While most adrenal incidentalomas are benign and asymptomatic, further diagnostic workup is often necessary to rule out malignancy and assess hormonal activity. Imaging characteristics, such as size, density on CT scans and contrast enhancement patterns, help differentiate between benign and malignant lesions. Hormonal testing is also important, as functional tumors may lead to significant clinical symptoms, particularly in cases of adrenal adenomas secreting cortisol or aldosterone.

Bilateral adrenal masses

The discovery of bilateral adrenal masses is much less common than unilateral masses and the differential diagnosis for bilateral adrenal masses is broader. In the case of unilateral masses, the most likely diagnoses are benign adrenocortical adenomas, pheochromocytomas or myelolipomas. However, when the masses are bilateral, the possibility of malignancy or tumor susceptibility syndromes increases significantly. Bilateral adrenal masses are often associated with conditions such as metastases from other malignancies (e.g., lung cancer, breast cancer), lymphoma or genetic syndromes like Li-Fraumeni syndrome or Beckwith-Wiedemann syndrome. Moreover, bilateral adrenal masses are more likely to be associated with hormonal disturbances. One of the most common hormonal disorders seen in patients with bilateral adrenal masses is Mild Autonomous Cortisol Secretion (MACS). MACS is a form of subclinical hypercortisolism in which the adrenal glands produce excess cortisol without the typical clinical manifestations of Cushing’s syndrome. Although patients with MACS may not present with overt symptoms, the excess cortisol production can still have significant long-term effects, including increased risks for cardiovascular and metabolic diseases, such as hypertension, diabetes and osteoporosis.

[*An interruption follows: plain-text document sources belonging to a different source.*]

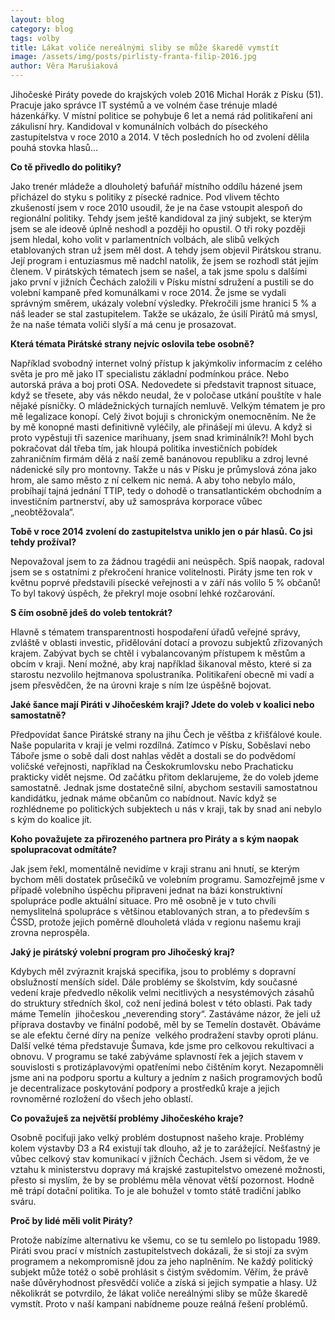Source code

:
 ```yaml
---
layout: blog
category: blog
tags: volby
title: Lákat voliče nereálnými sliby se může škaredě vymstít
image: /assets/img/posts/pirlisty-franta-filip-2016.jpg
author: Věra Marušiaková
---
```


Jihočeské Piráty povede do krajských voleb 2016 Michal Horák z Písku (51).
Pracuje jako správce IT systémů a ve volném čase trénuje mladé házenkářky.
V místní politice se pohybuje 6 let a nemá rád politikaření ani zákulisní hry.
Kandidoval v komunálních volbách do píseckého zastupitelstva v roce 2010 a 2014.
V těch posledních ho od zvolení dělila pouhá stovka hlasů...

__Co tě přivedlo do politiky?__

Jako trenér mládeže a dlouholetý bafuňář místního oddílu házené jsem přicházel do styku s politiky z písecké radnice.
Pod vlivem těchto zkušeností jsem v roce 2010 usoudil, že je na čase vstoupit alespoň do regionální politiky.
Tehdy jsem ještě kandidoval za jiný subjekt, se kterým jsem se ale ideově úplně neshodl a později ho opustil. O tři roky později jsem hledal, koho volit v parlamentních volbách, ale slibů velkých etablovaných stran už jsem měl dost. A tehdy jsem objevil Pirátskou stranu. Její program i entuziasmus mě nadchl natolik, že jsem se rozhodl stát jejím členem. V pirátských tématech jsem se našel, a tak jsme spolu s dalšími jako první v jižních Čechách založili v Písku místní sdružení a pustili se do volební kampaně před komunálkami v roce 2014. Že jsme se vydali správným směrem, ukázaly volební výsledky. Překročili jsme hranici 5 % a náš leader se stal zastupitelem. Takže se ukázalo, že úsilí Pirátů má smysl, že na naše témata voliči slyší a má cenu je prosazovat.

__Která témata Pirátské strany nejvíc oslovila tebe osobně?__

Například svobodný internet ­volný přístup k jakýmkoliv informacím z celého světa ­je pro mě jako IT specialistu základní podmínkou práce.
Nebo autorská práva a boj proti OSA. Nedovedete si představit trapnost situace, když se třesete, aby vás někdo neudal, že v poločase utkání pouštíte v hale nějaké písničky. O mládežnických turnajích nemluvě. Velkým tématem je pro mě legalizace konopí. Celý život bojuji s chronickým onemocněním. Ne že by mě konopné masti definitivně vyléčily, ale přinášejí mi úlevu. A když si proto vypěstuji tři sazenice marihuany, jsem snad kriminálník?! Mohl bych pokračovat dál třeba tím, jak hloupá politika investičních pobídek zahraničním firmám dělá z naší země banánovou republiku a zdroj levné nádenické síly pro montovny. Takže u nás v Písku je průmyslová zóna jako hrom, ale samo město z ní celkem nic nemá. A aby toho nebylo málo, probíhají tajná jednání TTIP, tedy o dohodě o transatlantickém obchodním a investičním partnerství, aby už samospráva korporace vůbec „neobtěžovala“.

__Tobě v roce 2014 zvolení do zastupitelstva uniklo jen o pár hlasů. Co jsi tehdy prožíval?__

Nepovažoval jsem to za žádnou tragédii ani neúspěch. Spíš naopak, radoval jsem se s ostatními
z překročení hranice volitelnosti. Piráty jsme ten rok v květnu poprvé představili písecké veřejnosti
a v září nás volilo 5 % občanů! To byl takový úspěch, že překryl moje osobní lehké rozčarování.

__S čím osobně jdeš do voleb tentokrát?__

Hlavně s tématem transparentnosti hospodaření úřadů veřejné správy, zvláště v oblasti investic,
přidělování dotací a provozu subjektů zřizovaných krajem. Zabývat bych se chtěl i
vybalancovaným přístupem k městům a obcím v kraji. Není možné, aby kraj například šikanoval
město, které si za starostu nezvolilo hejtmanova spolustraníka. Politikaření obecně mi vadí a jsem
přesvědčen, že na úrovni kraje s ním lze úspěšně bojovat.

__Jaké šance mají Piráti v Jihočeském kraji? Jdete do voleb v koalici nebo samostatně?__

Předpovídat šance Pirátské strany na jihu Čech je věštba z křišťálové koule. Naše popularita v
kraji je velmi rozdílná. Zatímco v Písku, Soběslavi nebo Táboře jsme o sobě dali dost nahlas
vědět a dostali se do podvědomí voličské veřejnosti, například na Českokrumlovsku nebo
Prachaticku prakticky vidět nejsme. Od začátku přitom deklarujeme, že do voleb jdeme
samostatně. Jednak jsme dostatečně silní, abychom sestavili samostatnou kandidátku, jednak
máme občanům co nabídnout. Navíc když se rozhlédneme po politických subjektech u nás v kraji,
tak by snad ani nebylo s kým do koalice jít.

__Koho považujete za přirozeného partnera pro Piráty a s kým naopak spolupracovat odmítáte?__

Jak jsem řekl, momentálně nevidíme v kraji stranu ani hnutí, se kterým bychom měli dostatek
průsečíků ve volebním programu. Samozřejmě jsme v případě volebního úspěchu připraveni
jednat na bázi konstruktivní spolupráce podle aktuální situace. Pro mě osobně je v tuto chvíli
nemyslitelná spolupráce s většinou etablovaných stran, a to především s ČSSD, protože jejich
poměrně dlouholetá vláda v regionu našemu kraji zrovna neprospěla.

__Jaký je pirátský volební program pro Jihočeský kraj?__

Kdybych měl zvýraznit krajská specifika, jsou to problémy s dopravní obslužností menších sídel.
Dále problémy se školstvím, kdy současné vedení kraje předvedlo několik velmi necitlivých a
nesystémových zásahů do struktury středních škol, což není jediná bolest v této oblasti. Pak tady
máme Temelín ­ jihočeskou „neverending story“. Zastáváme názor, že je­li už příprava dostavby
ve finální podobě, měl by se Temelín dostavět. Obáváme se ale efektu černé díry na peníze ­
velkého prodražení stavby oproti plánu. Další velké téma představuje Šumava, kde jsme pro
celkovou rekultivaci a obnovu. V programu se také zabýváme splavností řek a jejich stavem
v souvislosti s protizáplavovými opatřeními nebo čištěním koryt. Nezapomněli jsme ani na
podporu sportu a kultury a jedním z našich programových bodů je decentralizace poskytování
podpory a prostředků kraje a jejich rovnoměrné rozložení do všech jeho oblastí.

__Co považuješ za největší problémy Jihočeského kraje?__

Osobně pociťuji jako velký problém dostupnost našeho kraje. Problémy kolem výstavby D3 a R4
existují tak dlouho, až je to zarážející. Nešťastný je vůbec celkový stav komunikací v jižních
Čechách. Jsem si vědom, že ve vztahu k ministerstvu dopravy má krajské zastupitelstvo
omezené možnosti, přesto si myslím, že by se problému měla věnovat větší pozornost. Hodně mě
trápí dotační politika. To je ale bohužel v tomto státě tradiční jablko sváru.

__Proč by lidé měli volit Piráty?__

Protože nabízíme alternativu ke všemu, co se tu semlelo po listopadu 1989. Piráti svou prací v
místních zastupitelstvech dokázali, že si stojí za svým programem a nekompromisně jdou za jeho
naplněním. Ne každý politický subjekt může totéž o sobě prohlásit s čistým svědomím. Věřím, že
právě naše důvěryhodnost přesvědčí voliče a získá si jejich sympatie a hlasy. Už několikrát se
potvrdilo, že lákat voliče nereálnými sliby se může škaredě vymstít. Proto v naší kampani
nabídneme pouze reálná řešení problémů.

In some cases, the presence of MACS in patients with bilateral adrenal masses may necessitate surgical intervention. While surgery is not always required for benign unilateral adrenal tumors, bilateral adrenal masses with hormonal secretion or signs of malignancy may cause more aggressive approach, including adrenalectomy or other therapies. The decision to proceed with surgery depends on the size of the masses, their appearance on imaging studies, the patient's clinical presentation and the potential for malignancy.

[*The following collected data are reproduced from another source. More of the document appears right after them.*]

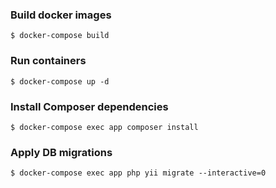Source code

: ### Build docker images
```
$ docker-compose build
```

### Run containers
```
$ docker-compose up -d
```

### Install Composer dependencies
```
$ docker-compose exec app composer install
```

### Apply DB migrations
```
$ docker-compose exec app php yii migrate --interactive=0
```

Management and surveillance

For patients with incidental unilateral adrenal masses, management often involves surveillance with repeat imaging and hormonal evaluation. If the mass is small, non-functional and asymptomatic, the patient may not require any immediate intervention. However, if the mass is large, functional or shows signs of malignancy, further evaluation, including biopsy or surgical removal, may be necessary.

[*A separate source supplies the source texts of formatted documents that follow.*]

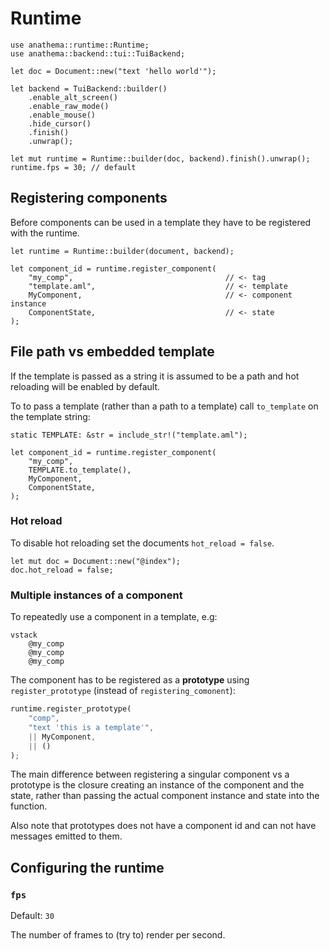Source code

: # Runtime

```rust,ignore
use anathema::runtime::Runtime;
use anathema::backend::tui::TuiBackend;

let doc = Document::new("text 'hello world'");

let backend = TuiBackend::builder()
    .enable_alt_screen()
    .enable_raw_mode()
    .enable_mouse()
    .hide_cursor()
    .finish()
    .unwrap();
    
let mut runtime = Runtime::builder(doc, backend).finish().unwrap();
runtime.fps = 30; // default
```

## Registering components

Before components can be used in a template they have to be registered with the
runtime.

```rust,ignore
let runtime = Runtime::builder(document, backend);

let component_id = runtime.register_component(
    "my_comp",                                  // <- tag
    "template.aml",                             // <- template
    MyComponent,                                // <- component instance
    ComponentState,                             // <- state
);
```

## File path vs embedded template

If the template is passed as a string it is assumed to be a path and
hot reloading will be enabled by default.

To to pass a template (rather than a path to a template) call `to_template` on
the template string:

```rust,ignore
static TEMPLATE: &str = include_str!("template.aml");

let component_id = runtime.register_component(
    "my_comp",
    TEMPLATE.to_template(),
    MyComponent,
    ComponentState,
);
```

### Hot reload

To disable hot reloading set the documents `hot_reload = false`.

```rust,ignore
let mut doc = Document::new("@index");
doc.hot_reload = false;
```

### Multiple instances of a component

To repeatedly use a component in a template, e.g:

```
vstack
    @my_comp
    @my_comp
    @my_comp
```

The component has to be registered as a **prototype** using `register_prototype`
(instead of `registering_comonent`):

```rust
runtime.register_prototype(
    "comp", 
    "text 'this is a template'",
    || MyComponent, 
    || ()
);
```

The main difference between registering a singular component vs a prototype is
the closure creating an instance of the component and the state, rather
than passing the actual component instance and state into the function.

Also note that prototypes does not have a component id and can not have messages
emitted to them.

## Configuring the runtime

### `fps`

Default: `30`

The number of frames to (try to) render per second.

In contrast, the management of bilateral adrenal masses is more complex. Given the increased likelihood of malignancy and the association with hormonal imbalances such as MACS, these patients typically require more complete evaluation. Hormonal assays, including measurement of cortisol and aldosterone levels, as well as imaging studies to assess for signs of malignancy, are important in guiding management. If the masses are found to be hormone-secreting or malignant, surgical intervention may be required to alleviate symptoms or prevent disease progression.

Conclusion

Adrenal incidentalomas are common findings in individuals over the age of 60 and most of these masses are benign and hormonally silent. However, the discovery of bilateral adrenal masses presents a more complex clinical scenario, often involving a differential diagnosis that includes malignancy and tumor susceptibility syndromes. The presence of Mild Autonomous Cortisol Secretion (MACS) in patients with bilateral adrenal masses further complicates management, as this condition may increase the risk of cardiovascular and metabolic comorbidities. Early detection and careful monitoring through imaging and hormonal testing are essential to distinguish between benign and malignant lesions and in some cases, surgical intervention may be assurance. Given the growing incidence of adrenal incidentalomas, a detailed approach to diagnosis and management is important in ensuring optimal outcomes for patients.